(SOURCE INFORMATION Opens)

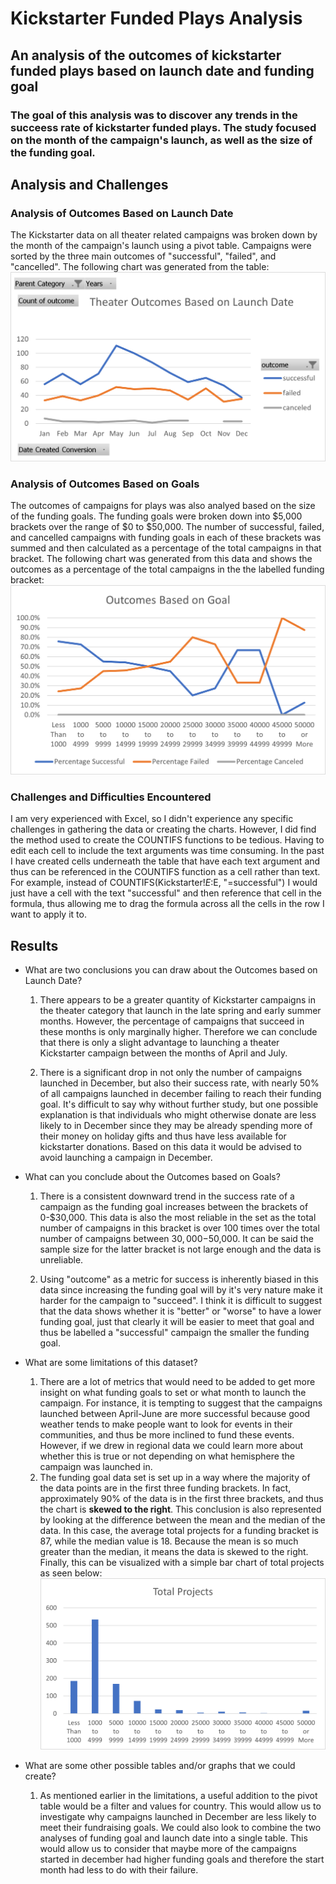 # Kickstarter Funded Plays Analysis

## An analysis of the outcomes of kickstarter funded plays based on launch date and funding goal 

### The goal of this analysis was to discover any trends in the succeess rate of kickstarter funded plays. The study focused on the month of the campaign's launch, as well as the size of the funding goal. 

## Analysis and Challenges

### Analysis of Outcomes Based on Launch Date

The Kickstarter data on all theater related campaigns was broken down by the month of the campaign's launch using a pivot table. Campaigns were sorted by the three main outcomes of "successful", "failed", and "cancelled". The following chart was generated from the table:
![Outcomes Based on launch Date](/Resources/Theater_Outcomes_vs_Launch.png)

### Analysis of Outcomes Based on Goals

The outcomes of campaigns for plays was also analyed based on the size of the funding goals. The funding goals were broken down into $5,000 brackets over the range of $0 to $50,000. The number of successful, failed, and cancelled campaigns with funding goals in each of these brackets was summed and then calculated as a percentage of the total campaigns in that bracket. The following chart was generated from this data and shows the outcomes as a percentage of the total campaigns in the the labelled funding bracket:
![Outcomes Based on Funding Goal](/Resources/Outcomes_vs_Goals.png)

### Challenges and Difficulties Encountered

I am very experienced with Excel, so I didn't experience any specific challenges in gathering the data or creating the charts. However, I did find the method used to create the COUNTIFS functions to be tedious. Having to edit each cell to include the text arguments was time consuming. In the past I have created cells underneath the table that have each text argument and thus can be referenced in the COUNTIFS function as a cell rather than text. For example, instead of COUNTIFS(Kickstarter!$E:$E, "=successful") I would just have a cell with the text "successful" and then reference that cell in the formula, thus allowing me to drag the formula across all the cells in the row I want to apply it to.

## Results

- What are two conclusions you can draw about the Outcomes based on Launch Date?

    1. There appears to be a greater quantity of Kickstarter campaigns in the theater category that launch in the late spring and early summer months. However, the percentage of campaigns that succeed in these months is only marginally higher. Therefore we can conclude that there is only a slight advantage to launching a theater Kickstarter campaign between the months of April and July. 

    2. There is a significant drop in not only the number of campaigns launched in December, but also their success rate, with nearly 50% of all campaigns launched in december failing to reach their funding goal. It's difficult to say why without further study, but one possible explanation is that individuals who might otherwise donate are less likely to in December since they may be already spending more of their money on holiday gifts and thus have less available for kickstarter donations. Based on this data it would be advised to avoid launching a campaign in December.

- What can you conclude about the Outcomes based on Goals?

    1. There is a consistent downward trend in the success rate of a campaign as the funding goal increases between the brackets of 0-$30,000. This data is also the most reliable in the set as the total number of campaigns in this bracket is over 100 times over the total number of campaigns between $30,000-$50,000. It can be said the sample size for the latter bracket is not large enough and the data is unreliable.

    2. Using "outcome" as a metric for success is inherently biased in this data since increasing the funding goal will by it's very nature make it harder for the campaign to "succeed". I think it is difficult to suggest that the data shows whether it is "better" or "worse" to have a lower funding goal, just that clearly it will be easier to meet that goal and thus be labelled a "successful" campaign the smaller the funding goal. 

- What are some limitations of this dataset?

    1. There are a lot of metrics that would need to be added to get more insight on what funding goals to set or what month to launch the campaign. For instance, it is tempting to suggest that the campaigns launched between April-June are more successful because good weather tends to make people want to look for events in their communities, and thus be more inclined to fund these events. However, if we drew in regional data we could learn more about whether this is true or not depending on what hemisphere the campaign was launched in. 
    2. The funding goal data set is set up in a way where the majority of the data points are in the first three funding brackets. In fact, approximately 90% of the data is in the first three brackets, and thus the chart is **skewed to the right**. This conclusion is also represented by looking at the difference between the mean and the median of the data. In this case, the average total projects for a funding bracket is 87, while the median value is 18. Because the mean is so much greater than the median, it means the data is skewed to the right. Finally, this can be visualized with a simple bar chart of total projects as seen below:
    ![Total Projects per Funding Bracket](/Resources/Total_Projects_vs_Funding_Bracket.png)

- What are some other possible tables and/or graphs that we could create?

    1. As mentioned earlier in the limitations, a useful addition to the pivot table would be a filter and values for country. This would allow us to investigate why campaigns launched in December are less likely to meet their fundraising goals. We could also look to combine the two analyses of funding goal and launch date into a single table. This would allow us to consider that maybe more of the campaigns started in december had higher funding goals and therefore the start month had less to do with their failure.
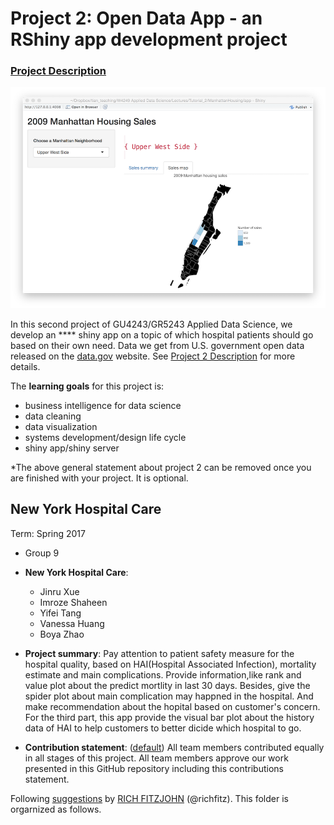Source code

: # Project 2: Open Data App - an RShiny app development project

### [Project Description](doc/project2_desc.md)

![screenshot](doc/screenshot2.png)

In this second project of GU4243/GR5243 Applied Data Science, we develop an **** shiny app on a topic of which hospital patients should go based on their own need. Data we get from U.S. government open data released on the [data.gov](https://data.gov/) website. See [Project 2 Description](project2_desc.md) for more details.  

The **learning goals** for this project is:

- business intelligence for data science
- data cleaning
- data visualization
- systems development/design life cycle
- shiny app/shiny server

*The above general statement about project 2 can be removed once you are finished with your project. It is optional.

## New York Hospital Care
Term: Spring 2017

+ Group 9
+ **New York Hospital Care**:
	+ Jinru Xue
	+ Imroze Shaheen
	+ Yifei Tang
	+ Vanessa Huang 
	+ Boya Zhao

+ **Project summary**: Pay attention to patient safety measure for the hospital quality, based on HAI(Hospital Associated Infection), mortality estimate and main complications. Provide information,like rank and value plot about the predict mortlity in last 30 days. Besides, give the spider plot about main complication may happned in the hospital. And make recommendation about the hopital based on customer's concern. For the third part, this app provide the visual bar plot about the history data of HAI to help customers to better dicide which hospital to go.

+ **Contribution statement**: ([default](doc/a_note_on_contributions.md)) All team members contributed equally in all stages of this project. All team members approve our work presented in this GitHub repository including this contributions statement. 

Following [suggestions](http://nicercode.github.io/blog/2013-04-05-projects/) by [RICH FITZJOHN](http://nicercode.github.io/about/#Team) (@richfitz). This folder is orgarnized as follows.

(SOURCE INFORMATION Closes)

● WHAT TO PRODUCE
No picture belongs in the answer, but every word of the records above does, exactly as given.

● WRITTEN RESPONSE
 # Kickstarter Funded Plays Analysis

## An analysis of the outcomes of kickstarter funded plays based on launch date and funding goal 

### The goal of this analysis was to discover any trends in the succeess rate of kickstarter funded plays. The study focused on the month of the campaign's launch, as well as the size of the funding goal. 

## Analysis and Challenges

### Analysis of Outcomes Based on Launch Date

The Kickstarter data on all theater related campaigns was broken down by the month of the campaign's launch using a pivot table. Campaigns were sorted by the three main outcomes of "successful", "failed", and "cancelled". The following chart was generated from the table:
![Outcomes Based on launch Date](/Resources/Theater_Outcomes_vs_Launch.png)

### Analysis of Outcomes Based on Goals

The outcomes of campaigns for plays was also analyed based on the size of the funding goals. The funding goals were broken down into $5,000 brackets over the range of $0 to $50,000. The number of successful, failed, and cancelled campaigns with funding goals in each of these brackets was summed and then calculated as a percentage of the total campaigns in that bracket. The following chart was generated from this data and shows the outcomes as a percentage of the total campaigns in the the labelled funding bracket:
![Outcomes Based on Funding Goal](/Resources/Outcomes_vs_Goals.png)

### Challenges and Difficulties Encountered

I am very experienced with Excel, so I didn't experience any specific challenges in gathering the data or creating the charts. However, I did find the method used to create the COUNTIFS functions to be tedious. Having to edit each cell to include the text arguments was time consuming. In the past I have created cells underneath the table that have each text argument and thus can be referenced in the COUNTIFS function as a cell rather than text. For example, instead of COUNTIFS(Kickstarter!$E:$E, "=successful") I would just have a cell with the text "successful" and then reference that cell in the formula, thus allowing me to drag the formula across all the cells in the row I want to apply it to.

## Results

- What are two conclusions you can draw about the Outcomes based on Launch Date?

    1. There appears to be a greater quantity of Kickstarter campaigns in the theater category that launch in the late spring and early summer months. However, the percentage of campaigns that succeed in these months is only marginally higher. Therefore we can conclude that there is only a slight advantage to launching a theater Kickstarter campaign between the months of April and July. 

    2. There is a significant drop in not only the number of campaigns launched in December, but also their success rate, with nearly 50% of all campaigns launched in december failing to reach their funding goal. It's difficult to say why without further study, but one possible explanation is that individuals who might otherwise donate are less likely to in December since they may be already spending more of their money on holiday gifts and thus have less available for kickstarter donations. Based on this data it would be advised to avoid launching a campaign in December.

- What can you conclude about the Outcomes based on Goals?

    1. There is a consistent downward trend in the success rate of a campaign as the funding goal increases between the brackets of 0-$30,000. This data is also the most reliable in the set as the total number of campaigns in this bracket is over 100 times over the total number of campaigns between $30,000-$50,000. It can be said the sample size for the latter bracket is not large enough and the data is unreliable.

    2. Using "outcome" as a metric for success is inherently biased in this data since increasing the funding goal will by it's very nature make it harder for the campaign to "succeed". I think it is difficult to suggest that the data shows whether it is "better" or "worse" to have a lower funding goal, just that clearly it will be easier to meet that goal and thus be labelled a "successful" campaign the smaller the funding goal. 

- What are some limitations of this dataset?

    1. There are a lot of metrics that would need to be added to get more insight on what funding goals to set or what month to launch the campaign. For instance, it is tempting to suggest that the campaigns launched between April-June are more successful because good weather tends to make people want to look for events in their communities, and thus be more inclined to fund these events. However, if we drew in regional data we could learn more about whether this is true or not depending on what hemisphere the campaign was launched in. 
    2. The funding goal data set is set up in a way where the majority of the data points are in the first three funding brackets. In fact, approximately 90% of the data is in the first three brackets, and thus the chart is **skewed to the right**. This conclusion is also represented by looking at the difference between the mean and the median of the data. In this case, the average total projects for a funding bracket is 87, while the median value is 18. Because the mean is so much greater than the median, it means the data is skewed to the right. Finally, this can be visualized with a simple bar chart of total projects as seen below:
    ![Total Projects per Funding Bracket](/Resources/Total_Projects_vs_Funding_Bracket.png)

- What are some other possible tables and/or graphs that we could create?

    1. As mentioned earlier in the limitations, a useful addition to the pivot table would be a filter and values for country. This would allow us to investigate why campaigns launched in December are less likely to meet their fundraising goals. We could also look to combine the two analyses of funding goal and launch date into a single table. This would allow us to consider that maybe more of the campaigns started in december had higher funding goals and therefore the start month had less to do with their failure.
Source code

: # Project 2: Open Data App - an RShiny app development project

### [Project Description](doc/project2_desc.md)

![screenshot](doc/screenshot2.png)

In this second project of GU4243/GR5243 Applied Data Science, we develop an **** shiny app on a topic of which hospital patients should go based on their own need. Data we get from U.S. government open data released on the [data.gov](https://data.gov/) website. See [Project 2 Description](project2_desc.md) for more details.  

The **learning goals** for this project is:

- business intelligence for data science
- data cleaning
- data visualization
- systems development/design life cycle
- shiny app/shiny server

*The above general statement about project 2 can be removed once you are finished with your project. It is optional.

## New York Hospital Care
Term: Spring 2017

+ Group 9
+ **New York Hospital Care**:
	+ Jinru Xue
	+ Imroze Shaheen
	+ Yifei Tang
	+ Vanessa Huang 
	+ Boya Zhao

+ **Project summary**: Pay attention to patient safety measure for the hospital quality, based on HAI(Hospital Associated Infection), mortality estimate and main complications. Provide information,like rank and value plot about the predict mortlity in last 30 days. Besides, give the spider plot about main complication may happned in the hospital. And make recommendation about the hopital based on customer's concern. For the third part, this app provide the visual bar plot about the history data of HAI to help customers to better dicide which hospital to go.

+ **Contribution statement**: ([default](doc/a_note_on_contributions.md)) All team members contributed equally in all stages of this project. All team members approve our work presented in this GitHub repository including this contributions statement. 

Following [suggestions](http://nicercode.github.io/blog/2013-04-05-projects/) by [RICH FITZJOHN](http://nicercode.github.io/about/#Team) (@richfitz). This folder is orgarnized as follows.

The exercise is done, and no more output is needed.